*How to complete this task*: From the line containing "The results for" to the end of the entries, return every line exactly, both ends included, and add nothing.

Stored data
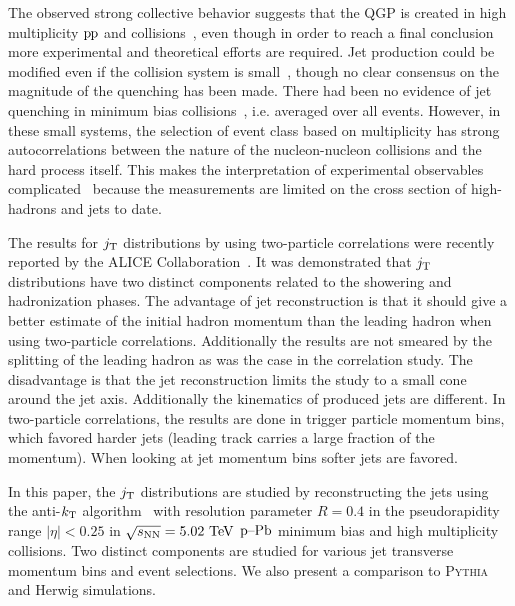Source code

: The observed strong collective behavior suggests that the QGP is created in high multiplicity $\mbox{p\kern-0.05em p}$ and \pA collisions~\cite{Abelev:2012ola,Aad:2012gla,Chatrchyan:2013nka,Khachatryan:2010gv,Khachatryan:2016txc,Aidala:2016vgl}, even though in order to reach a final conclusion more experimental and theoretical efforts are required. Jet production could be modified even if the collision system is small~\cite{Zhang:2013oca,Park:2016jap,TYWONIUK201485}, though no clear consensus on the magnitude of the quenching has been made. There had been no evidence of jet quenching in minimum bias collisions~\cite{Khachatryan:2016odn,ALICEjt}, i.e. averaged over all events.  However, in these small systems, the selection of event class based on multiplicity has strong autocorrelations between the nature of the nucleon-nucleon collisions and the hard process itself. This makes the interpretation of experimental observables complicated~\cite{Adam:2014qja, Adam:2016jfp,Nagle:2018nvi} because the measurements are limited on the cross section of high-\pt{} hadrons and jets to date.

The results for $j_{\rm T}$ distributions by using two-particle correlations were recently reported by the ALICE Collaboration~\cite{ALICEjt}.
It was demonstrated that $j_{\rm T}$ distributions have two distinct components related to the showering and hadronization phases.
The advantage of jet reconstruction is that it should give a better estimate of the initial hadron momentum than the leading hadron when using two-particle correlations. Additionally the results are not smeared by the splitting of the leading hadron as was the case in the correlation study. The disadvantage is that the jet reconstruction limits the study to a small cone around the jet axis. Additionally the kinematics of produced jets are different. In two-particle correlations, the results are done in trigger particle momentum bins, which favored harder jets (leading track carries a large fraction of the momentum). When looking at jet momentum bins softer jets are favored.

In this paper, the $j_{\rm T}$ distributions are studied by reconstructing the jets using the anti-$k_{\rm T}$ algorithm~\cite{antikt} with resolution parameter $R=0.4$ in the pseudorapidity range $|\eta|<0.25$ in $\sqrt{s_{\mathrm{NN}}} = 5.02~\mathrm{TeV}$ $\mbox{p--Pb}$ minimum bias and high multiplicity collisions.
Two distinct components are studied for various jet transverse momentum bins and event selections.
We also present a comparison to \textsc{Pythia} and Herwig simulations.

*Completed exercise*:
The results for $j_{\rm T}$ distributions by using two-particle correlations were recently reported by the ALICE Collaboration~\cite{ALICEjt}.
It was demonstrated that $j_{\rm T}$ distributions have two distinct components related to the showering and hadronization phases.
The advantage of jet reconstruction is that it should give a better estimate of the initial hadron momentum than the leading hadron when using two-particle correlations. Additionally the results are not smeared by the splitting of the leading hadron as was the case in the correlation study. The disadvantage is that the jet reconstruction limits the study to a small cone around the jet axis. Additionally the kinematics of produced jets are different. In two-particle correlations, the results are done in trigger particle momentum bins, which favored harder jets (leading track carries a large fraction of the momentum). When looking at jet momentum bins softer jets are favored.

In this paper, the $j_{\rm T}$ distributions are studied by reconstructing the jets using the anti-$k_{\rm T}$ algorithm~\cite{antikt} with resolution parameter $R=0.4$ in the pseudorapidity range $|\eta|<0.25$ in $\sqrt{s_{\mathrm{NN}}} = 5.02~\mathrm{TeV}$ $\mbox{p--Pb}$ minimum bias and high multiplicity collisions.
Two distinct components are studied for various jet transverse momentum bins and event selections.
We also present a comparison to \textsc{Pythia} and Herwig simulations.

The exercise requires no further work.